Loop through Zotero Library and Save the Web Pages to a Work Directory (Zip File)

Given a collection of Google Scholar searches in a Zotero collection library we want to get the saved Google Scholar web page from that search. In this case the Google Scholar searches were saved in a group library called Web Snapshots. Within that library there are several collections. Each collection represents the Google Scholar web pages returned by a particular search term like "biodiversity database". Each search term may return multiple pages. There will be one attachment in the collection for each web page. So there will be one attachment in the collection for the first page returned from the" biodiversity database" search (results 1-10) and another attachment for the the second page (11-20), and so on.

Here we:

1) Loop through every search term (or collection).

2) For every search term we loop through every page (or attachment) returned by that search term.

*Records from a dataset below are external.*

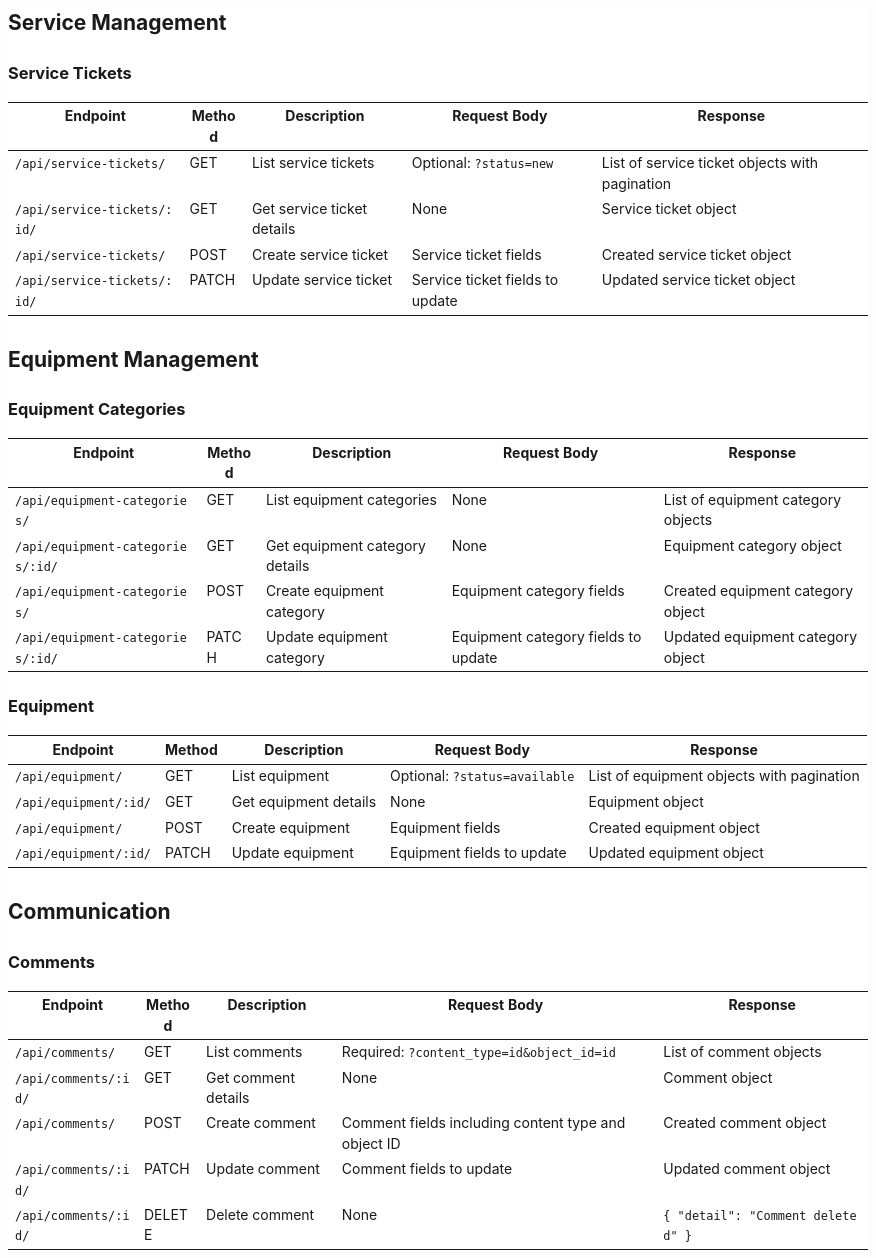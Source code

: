 ## Service Management

### Service Tickets

| Endpoint | Method | Description | Request Body | Response |
|----------|--------|-------------|-------------|----------|
| `/api/service-tickets/` | GET | List service tickets | Optional: `?status=new` | List of service ticket objects with pagination |
| `/api/service-tickets/:id/` | GET | Get service ticket details | None | Service ticket object |
| `/api/service-tickets/` | POST | Create service ticket | Service ticket fields | Created service ticket object |
| `/api/service-tickets/:id/` | PATCH | Update service ticket | Service ticket fields to update | Updated service ticket object |

## Equipment Management

### Equipment Categories

| Endpoint | Method | Description | Request Body | Response |
|----------|--------|-------------|-------------|----------|
| `/api/equipment-categories/` | GET | List equipment categories | None | List of equipment category objects |
| `/api/equipment-categories/:id/` | GET | Get equipment category details | None | Equipment category object |
| `/api/equipment-categories/` | POST | Create equipment category | Equipment category fields | Created equipment category object |
| `/api/equipment-categories/:id/` | PATCH | Update equipment category | Equipment category fields to update | Updated equipment category object |

### Equipment

| Endpoint | Method | Description | Request Body | Response |
|----------|--------|-------------|-------------|----------|
| `/api/equipment/` | GET | List equipment | Optional: `?status=available` | List of equipment objects with pagination |
| `/api/equipment/:id/` | GET | Get equipment details | None | Equipment object |
| `/api/equipment/` | POST | Create equipment | Equipment fields | Created equipment object |
| `/api/equipment/:id/` | PATCH | Update equipment | Equipment fields to update | Updated equipment object |

## Communication

### Comments

| Endpoint | Method | Description | Request Body | Response |
|----------|--------|-------------|-------------|----------|
| `/api/comments/` | GET | List comments | Required: `?content_type=id&object_id=id` | List of comment objects |
| `/api/comments/:id/` | GET | Get comment details | None | Comment object |
| `/api/comments/` | POST | Create comment | Comment fields including content type and object ID | Created comment object |
| `/api/comments/:id/` | PATCH | Update comment | Comment fields to update | Updated comment object |
| `/api/comments/:id/` | DELETE | Delete comment | None | `{ "detail": "Comment deleted" }` |
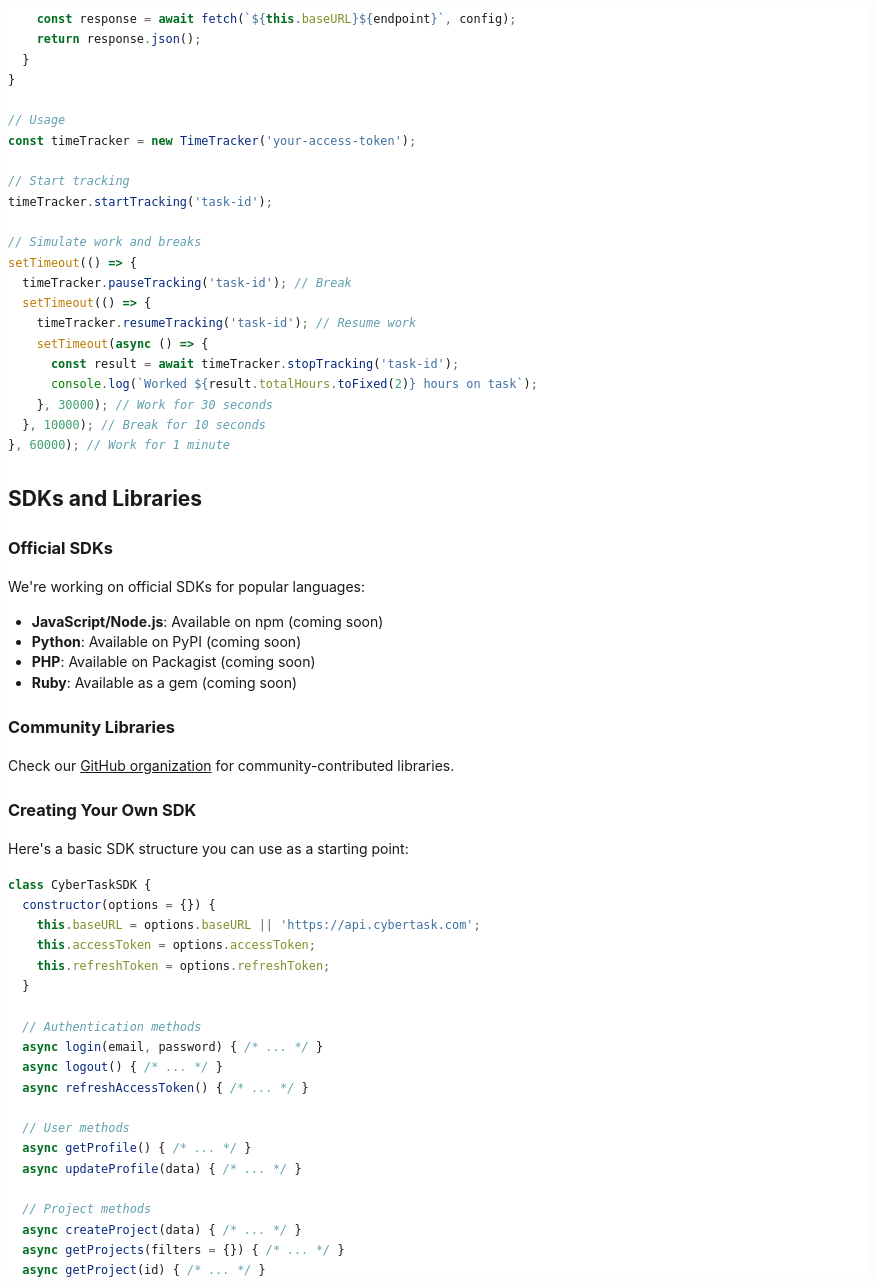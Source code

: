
 ```javascript
    const response = await fetch(`${this.baseURL}${endpoint}`, config);
    return response.json();
  }
}

// Usage
const timeTracker = new TimeTracker('your-access-token');

// Start tracking
timeTracker.startTracking('task-id');

// Simulate work and breaks
setTimeout(() => {
  timeTracker.pauseTracking('task-id'); // Break
  setTimeout(() => {
    timeTracker.resumeTracking('task-id'); // Resume work
    setTimeout(async () => {
      const result = await timeTracker.stopTracking('task-id');
      console.log(`Worked ${result.totalHours.toFixed(2)} hours on task`);
    }, 30000); // Work for 30 seconds
  }, 10000); // Break for 10 seconds
}, 60000); // Work for 1 minute
```

## SDKs and Libraries

### Official SDKs

We're working on official SDKs for popular languages:

- **JavaScript/Node.js**: Available on npm (coming soon)
- **Python**: Available on PyPI (coming soon)
- **PHP**: Available on Packagist (coming soon)
- **Ruby**: Available as a gem (coming soon)

### Community Libraries

Check our [GitHub organization](https://github.com/cybertask) for community-contributed libraries.

### Creating Your Own SDK

Here's a basic SDK structure you can use as a starting point:

```javascript
class CyberTaskSDK {
  constructor(options = {}) {
    this.baseURL = options.baseURL || 'https://api.cybertask.com';
    this.accessToken = options.accessToken;
    this.refreshToken = options.refreshToken;
  }

  // Authentication methods
  async login(email, password) { /* ... */ }
  async logout() { /* ... */ }
  async refreshAccessToken() { /* ... */ }

  // User methods
  async getProfile() { /* ... */ }
  async updateProfile(data) { /* ... */ }

  // Project methods
  async createProject(data) { /* ... */ }
  async getProjects(filters = {}) { /* ... */ }
  async getProject(id) { /* ... */ }
```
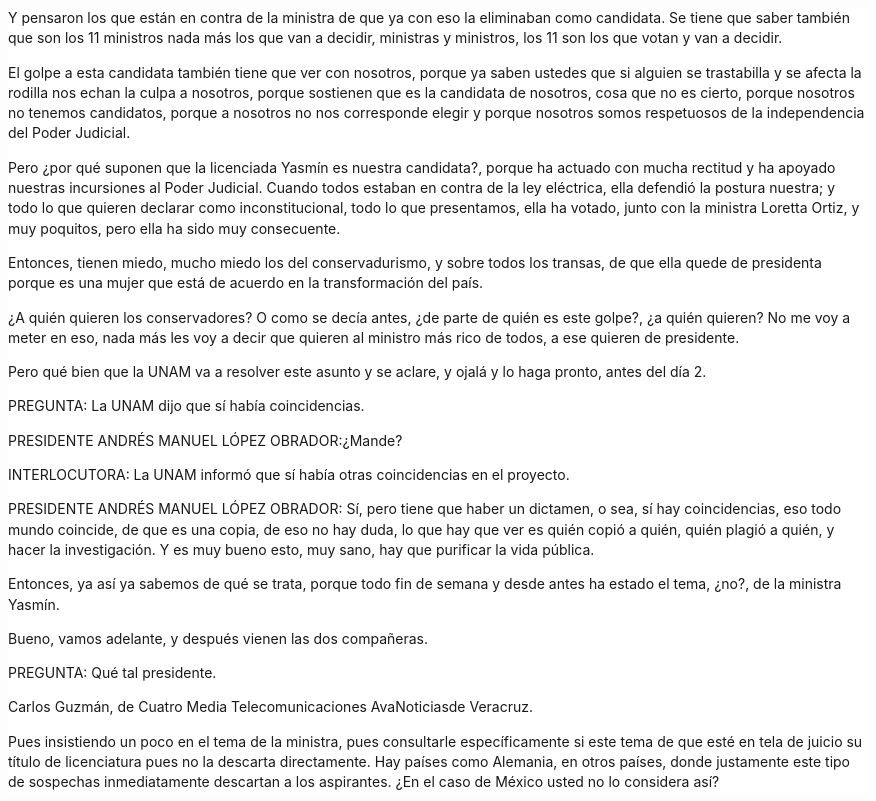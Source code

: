 Y pensaron los que están en contra de la ministra de que ya con eso la
eliminaban como candidata. Se tiene que saber también que son los 11 ministros
nada más los que van a decidir, ministras y ministros, los 11 son los que
votan y van a decidir.

El golpe a esta candidata también tiene que ver con nosotros, porque ya saben
ustedes que si alguien se trastabilla y se afecta la rodilla nos echan la
culpa a nosotros, porque sostienen que es la candidata de nosotros, cosa que
no es cierto, porque nosotros no tenemos candidatos, porque a nosotros no nos
corresponde elegir y porque nosotros somos respetuosos de la independencia del
Poder Judicial.

Pero ¿por qué suponen que la licenciada Yasmín es nuestra candidata?, porque
ha actuado con mucha rectitud y ha apoyado nuestras incursiones al Poder
Judicial. Cuando todos estaban en contra de la ley eléctrica, ella defendió la
postura nuestra; y todo lo que quieren declarar como inconstitucional, todo lo
que presentamos, ella ha votado, junto con la ministra Loretta Ortiz, y muy
poquitos, pero ella ha sido muy consecuente.

Entonces, tienen miedo, mucho miedo los del conservadurismo, y sobre todos los
transas, de que ella quede de presidenta porque es una mujer que está de
acuerdo en la transformación del país.

¿A quién quieren los conservadores? O como se decía antes, ¿de parte de quién
es este golpe?, ¿a quién quieren? No me voy a meter en eso, nada más les voy a
decir que quieren al ministro más rico de todos, a ese quieren de presidente.

Pero qué bien que la UNAM va a resolver este asunto y se aclare, y ojalá y lo
haga pronto, antes del día 2.

PREGUNTA: La UNAM dijo que sí había coincidencias.

PRESIDENTE ANDRÉS MANUEL LÓPEZ OBRADOR:¿Mande?

INTERLOCUTORA: La UNAM informó que sí había otras coincidencias en el
proyecto.

PRESIDENTE ANDRÉS MANUEL LÓPEZ OBRADOR: Sí, pero tiene que haber un dictamen,
o sea, sí hay coincidencias, eso todo mundo coincide, de que es una copia, de
eso no hay duda, lo que hay que ver es quién copió a quién, quién plagió a
quién, y hacer la investigación. Y es muy bueno esto, muy sano, hay que
purificar la vida pública.

Entonces, ya así ya sabemos de qué se trata, porque todo fin de semana y desde
antes ha estado el tema, ¿no?, de la ministra Yasmín.

Bueno, vamos adelante, y después vienen las dos compañeras.

PREGUNTA: Qué tal presidente.

Carlos Guzmán, de Cuatro Media Telecomunicaciones AvaNoticiasde Veracruz.

Pues insistiendo un poco en el tema de la ministra, pues consultarle
específicamente si este tema de que esté en tela de juicio su título de
licenciatura pues no la descarta directamente. Hay países como Alemania, en
otros países, donde justamente este tipo de sospechas inmediatamente descartan
a los aspirantes. ¿En el caso de México usted no lo considera así?
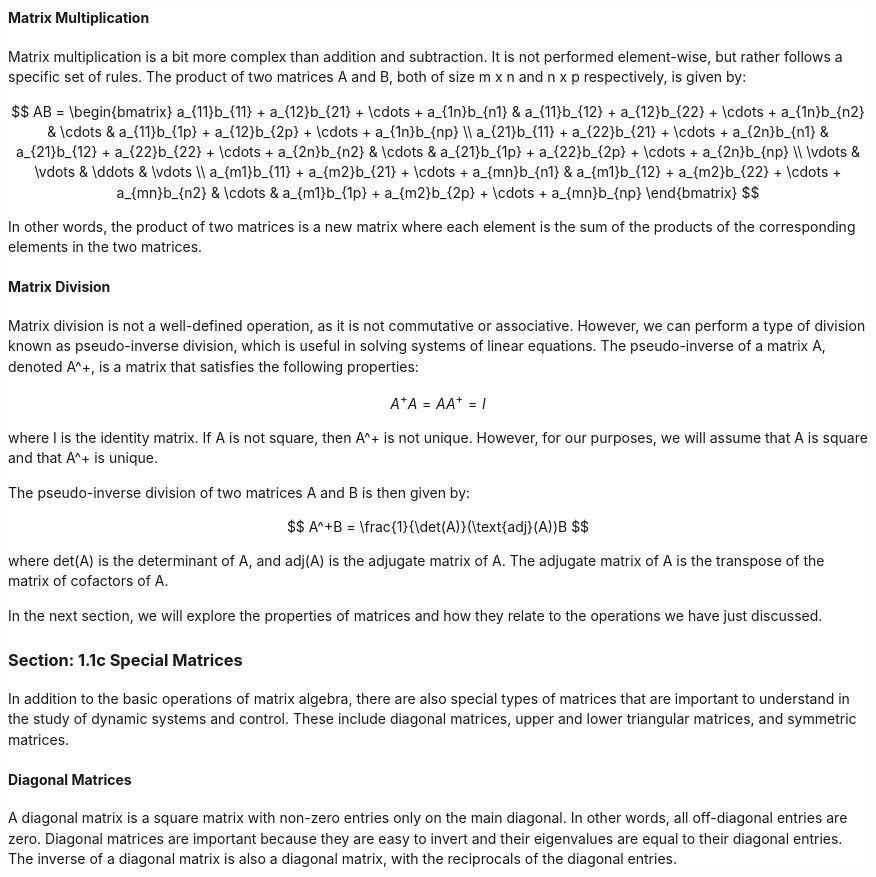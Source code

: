 #### Matrix Multiplication

Matrix multiplication is a bit more complex than addition and subtraction. It is not performed element-wise, but rather follows a specific set of rules. The product of two matrices A and B, both of size m x n and n x p respectively, is given by:

$$
AB = \begin{bmatrix} a_{11}b_{11} + a_{12}b_{21} + \cdots + a_{1n}b_{n1} & a_{11}b_{12} + a_{12}b_{22} + \cdots + a_{1n}b_{n2} & \cdots & a_{11}b_{1p} + a_{12}b_{2p} + \cdots + a_{1n}b_{np} \\ a_{21}b_{11} + a_{22}b_{21} + \cdots + a_{2n}b_{n1} & a_{21}b_{12} + a_{22}b_{22} + \cdots + a_{2n}b_{n2} & \cdots & a_{21}b_{1p} + a_{22}b_{2p} + \cdots + a_{2n}b_{np} \\ \vdots & \vdots & \ddots & \vdots \\ a_{m1}b_{11} + a_{m2}b_{21} + \cdots + a_{mn}b_{n1} & a_{m1}b_{12} + a_{m2}b_{22} + \cdots + a_{mn}b_{n2} & \cdots & a_{m1}b_{1p} + a_{m2}b_{2p} + \cdots + a_{mn}b_{np} \end{bmatrix}
$$

In other words, the product of two matrices is a new matrix where each element is the sum of the products of the corresponding elements in the two matrices.

#### Matrix Division

Matrix division is not a well-defined operation, as it is not commutative or associative. However, we can perform a type of division known as pseudo-inverse division, which is useful in solving systems of linear equations. The pseudo-inverse of a matrix A, denoted A^+, is a matrix that satisfies the following properties:

$$
A^+A = AA^+ = I
$$

where I is the identity matrix. If A is not square, then A^+ is not unique. However, for our purposes, we will assume that A is square and that A^+ is unique.

The pseudo-inverse division of two matrices A and B is then given by:

$$
A^+B = \frac{1}{\det(A)}(\text{adj}(A))B
$$

where det(A) is the determinant of A, and adj(A) is the adjugate matrix of A. The adjugate matrix of A is the transpose of the matrix of cofactors of A.

In the next section, we will explore the properties of matrices and how they relate to the operations we have just discussed.




### Section: 1.1c Special Matrices

In addition to the basic operations of matrix algebra, there are also special types of matrices that are important to understand in the study of dynamic systems and control. These include diagonal matrices, upper and lower triangular matrices, and symmetric matrices.

#### Diagonal Matrices

A diagonal matrix is a square matrix with non-zero entries only on the main diagonal. In other words, all off-diagonal entries are zero. Diagonal matrices are important because they are easy to invert and their eigenvalues are equal to their diagonal entries. The inverse of a diagonal matrix is also a diagonal matrix, with the reciprocals of the diagonal entries.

3) We download the attachment which be a zip file that will contain data than we need for this notebook. So, in the next section we will extract what we need.


In [4]:
all_attachments = []

for collection in zot.collections():
    attachments = [a for a
                   in zot.everything(zot.collection_items(collection['key']))
                   if a['data']['itemType'] == 'attachment']
    for attachment in tqdm(attachments, desc='attachments'):
        all_attachments.append(attachment)
        zot.dump(attachment['key'], '{}'.format(attachment['key']), output_dir)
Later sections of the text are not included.